A higher accuracy score always means a better model
Accuracy is only meaningful for balanced classes; for imbalanced problems (fraud, cancer, churn), ROC-AUC, PR-AUC, or F1 at the operational threshold are appropriate metrics - and the choice depends on the relative costs of false positives and false negatives in the specific application
A credit card fraud model with 0.1% fraud rate achieves 99.9% accuracy by predicting 'not fraud' always - while losing millions to undetected fraud. The business question is not 'what fraction of predictions are correct?' but 'at what rate do we catch fraud, and at what rate do we inconvenience legitimate customers?'
A model achieves 0.95 AUC on the validation set during hyperparameter search but only 0.82 AUC on the test set. What is the most likely cause?
Key Ideas
- **Regularization** (Ridge/L2, Lasso/L1, ElasticNet) prevents overfitting by penalizing coefficient magnitude; always scale features before regularizing; Lasso performs automatic feature selection by zeroing irrelevant coefficients.
- **Metric choice** must match business cost structure: recall for cancer/fraud screening, precision for spam filtering, ROC-AUC for ranking quality, PR-AUC for imbalanced classification - accuracy is misleading whenever classes are imbalanced.

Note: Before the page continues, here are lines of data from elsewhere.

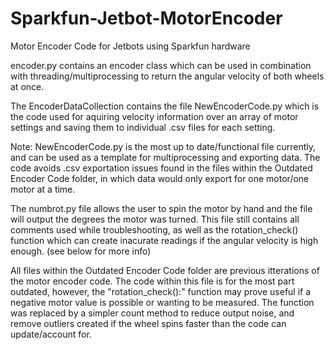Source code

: # Sparkfun-Jetbot-MotorEncoder
Motor Encoder Code for Jetbots using Sparkfun hardware

encoder.py contains an encoder class which can be used in combination with threading/multiprocessing to return the angular velocity of both wheels at once.

The EncoderDataCollection contains the file NewEncoderCode.py which is the code used for aquiring velocity information over an array of motor settings and saving them to individual .csv files for each setting. 

Note: NewEncoderCode.py is the most up to date/functional file currently, and can be used as a template for multiprocessing and exporting data. The code avoids .csv exportation issues found in the files within the Outdated Encoder Code folder, in which data would only export for one motor/one motor at a time. 

The numbrot.py file allows the user to spin the motor by hand and the file will output the degrees the motor was turned. This file still contains all comments used while troubleshooting, as well as the rotation_check() function which can create inacurate readings if the angular velocity is high enough. (see below for more info)

All files within the Outdated Encoder Code folder are previous itterations of the motor encoder code. The code within this file is for the most part outdated, however, the "rotation_check():" function may prove useful if a negative motor value is possible or wanting to be measured. The function was replaced by a simpler count method to reduce output noise, and remove outliers created if the wheel spins faster than the code can update/account for. 
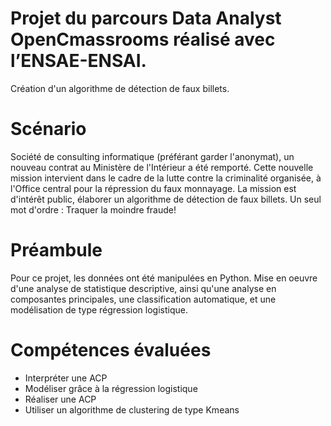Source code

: # Projet du parcours Data Analyst OpenCmassrooms réalisé avec l’ENSAE-ENSAI.
Création d'un algorithme de détection de faux billets.


# Scénario
Société de consulting informatique (préférant garder l'anonymat), un nouveau contrat au Ministère de l'Intérieur a été remporté. Cette nouvelle mission intervient dans le cadre de la lutte contre la criminalité organisée, à l'Office central pour la répression du faux monnayage. La mission est d'intérêt public, élaborer un algorithme de détection de faux billets. Un seul mot d'ordre : Traquer la moindre fraude!

# Préambule
Pour ce projet, les données ont été manipulées en Python. Mise en oeuvre d'une analyse de statistique descriptive, ainsi qu'une analyse en composantes principales, une classification automatique, et une modélisation de type régression logistique.

# Compétences évaluées
- Interpréter une ACP 
- Modéliser grâce à la régression logistique  
- Réaliser une ACP 
- Utiliser un algorithme de clustering de type Kmeans 
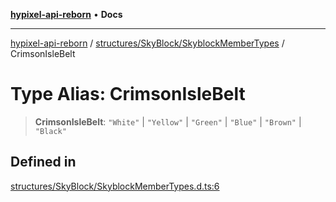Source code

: [**hypixel-api-reborn**](../../../../README.md) • **Docs**

***

[hypixel-api-reborn](../../../../modules.md) / [structures/SkyBlock/SkyblockMemberTypes](../README.md) / CrimsonIsleBelt

# Type Alias: CrimsonIsleBelt

> **CrimsonIsleBelt**: `"White"` \| `"Yellow"` \| `"Green"` \| `"Blue"` \| `"Brown"` \| `"Black"`

## Defined in

[structures/SkyBlock/SkyblockMemberTypes.d.ts:6](https://github.com/Kathund/REBORN-docs-TEST/blob/226e7f6a62bb6bca87ef0828ac84e9098d59f860/src/structures/SkyBlock/SkyblockMemberTypes.d.ts#L6)
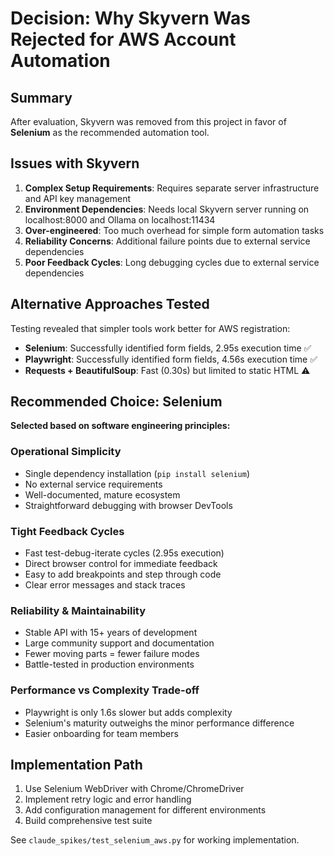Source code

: # Decision: Why Skyvern Was Rejected for AWS Account Automation

## Summary

After evaluation, Skyvern was removed from this project in favor of **Selenium** as the recommended automation tool.

## Issues with Skyvern

1. **Complex Setup Requirements**: Requires separate server infrastructure and API key management
2. **Environment Dependencies**: Needs local Skyvern server running on localhost:8000 and Ollama on localhost:11434  
3. **Over-engineered**: Too much overhead for simple form automation tasks
4. **Reliability Concerns**: Additional failure points due to external service dependencies
5. **Poor Feedback Cycles**: Long debugging cycles due to external service dependencies

## Alternative Approaches Tested

Testing revealed that simpler tools work better for AWS registration:

- **Selenium**: Successfully identified form fields, 2.95s execution time ✅
- **Playwright**: Successfully identified form fields, 4.56s execution time ✅  
- **Requests + BeautifulSoup**: Fast (0.30s) but limited to static HTML ⚠️

## Recommended Choice: Selenium

**Selected based on software engineering principles:**

### Operational Simplicity
- Single dependency installation (`pip install selenium`)
- No external service requirements
- Well-documented, mature ecosystem
- Straightforward debugging with browser DevTools

### Tight Feedback Cycles
- Fast test-debug-iterate cycles (2.95s execution)
- Direct browser control for immediate feedback
- Easy to add breakpoints and step through code
- Clear error messages and stack traces

### Reliability & Maintainability
- Stable API with 15+ years of development
- Large community support and documentation
- Fewer moving parts = fewer failure modes
- Battle-tested in production environments

### Performance vs Complexity Trade-off
- Playwright is only 1.6s slower but adds complexity
- Selenium's maturity outweighs the minor performance difference
- Easier onboarding for team members

## Implementation Path

1. Use Selenium WebDriver with Chrome/ChromeDriver
2. Implement retry logic and error handling
3. Add configuration management for different environments
4. Build comprehensive test suite

See `claude_spikes/test_selenium_aws.py` for working implementation.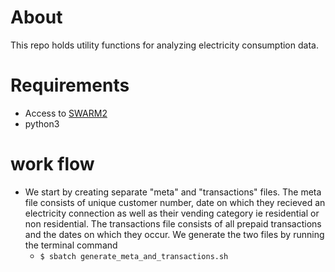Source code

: # About
This repo holds utility functions for analyzing electricity consumption data.

# Requirements
* Access to [SWARM2](https://people.cs.umass.edu/~swarm/index.php?n=Main.NewSwarmDoc)
* python3
# work flow
* We start by creating separate "meta" and "transactions" files. The meta file consists of unique customer number, date on which they recieved an electricity connection as well as their vending category ie residential or non residential. The transactions file consists of all prepaid transactions and the dates on which they occur. We generate the two files by running the terminal command
   *  `$ sbatch generate_meta_and_transactions.sh`
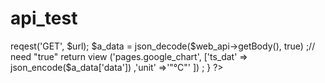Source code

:# api_test
<?php
public function view(Request $req) {
  $url        ="http://172.0.0.1/tele2gui/public/api/V1/sensor-mate/1/sensor-kind/17" ;
  $url        ="?api_token=hrGEOq8e3gAA6aEtG9o5lAJCB33T3CNXCna57kecDjn5E8YoHSS1bOgBfxCP" ;
  $guz_client = new ¥GuzzleHttp¥Client();
  $web_api    = $guz_client->reqest('GET', $url);
  
  $a_data = json_decode($web_api->getBody(), true) ;// need "true"
  
  return view ('pages.google_chart', ['ts_dat' => json_encode($a_data['data'])
                                     ,'unit'   =>'"℃"' ]) ;
  }
?>

<html>
  <head>
    <script type="text/javascript" scr="https://www.gstatic.com/charts/loader.jp"></script>
    <script type="text/javascript">
      google.charts.load('current'. {'packages':['corechart']});
      google.charts.setOnLoadCallback(drawChart);
      
      function drawChart() {
        var chart     = new google.visualization.AreaChart(document.getElementById('chart_div'));
      
        var dataTable = new google.visualization.DataTable() ;
      
        dataTable.addColumn('datetime','Date');
        dataTable.addColumn('number'  ,'Temp');
      
        var list = <?php echo $ts_dat ; ?> ;
        for (var i=0; i<list. length; i++) {
          dataTable.addRow([new Date(list[i]['timestamp']), list[i]['value']]);
        }
                              
        var options = {
          title: 'Tele-Sentient',
          vAxis: {title: <?php echo $unit ?> },
          explorer: { actions: ['dragToZoom' , 'rightClickToReset'] },
        };
      
        chart.draw(dataTable, options);
      }
    </script>
  </head>
  <body>
    <div id="chart_div" style="width: 100%; height: 500px;"></div>
    
  </body>
 </html>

- **Pipeline + cross-validation** prevents data leakage: StandardScaler must fit only on training folds within CV; the test set must never be used during model selection - only for final evaluation after all decisions are made.
Related Topics
Regression and classification connect to the broader data science workflow:
- Experimentation and A/B Testing — Model evaluation with statistical significance testing uses the same hypothesis testing framework as A/B testing - understanding p-values, confidence intervals, and power applies directly to comparing model performance
- Working with Messy Data — Missing value imputation, outlier treatment, and category encoding are preprocessing steps that directly affect regression and classification model performance - data quality is an upper bound on model quality
Вопросы для размышления
- A logistic regression model for customer churn has ROC-AUC=0.81 on cross-validation. The business team asks 'how good is the model?' What additional information is needed to give a meaningful answer, and how would precision and recall at the operational threshold be computed and presented?
- Ridge regression for house price prediction has R^2=0.71. A random forest achieves R^2=0.88 on the same data. What questions should be asked before recommending the random forest for production?
- A dataset has 95% class 0 and 5% class 1. Describe three different strategies for handling this imbalance (class_weight, resampling, threshold adjustment) and explain when each is most appropriate.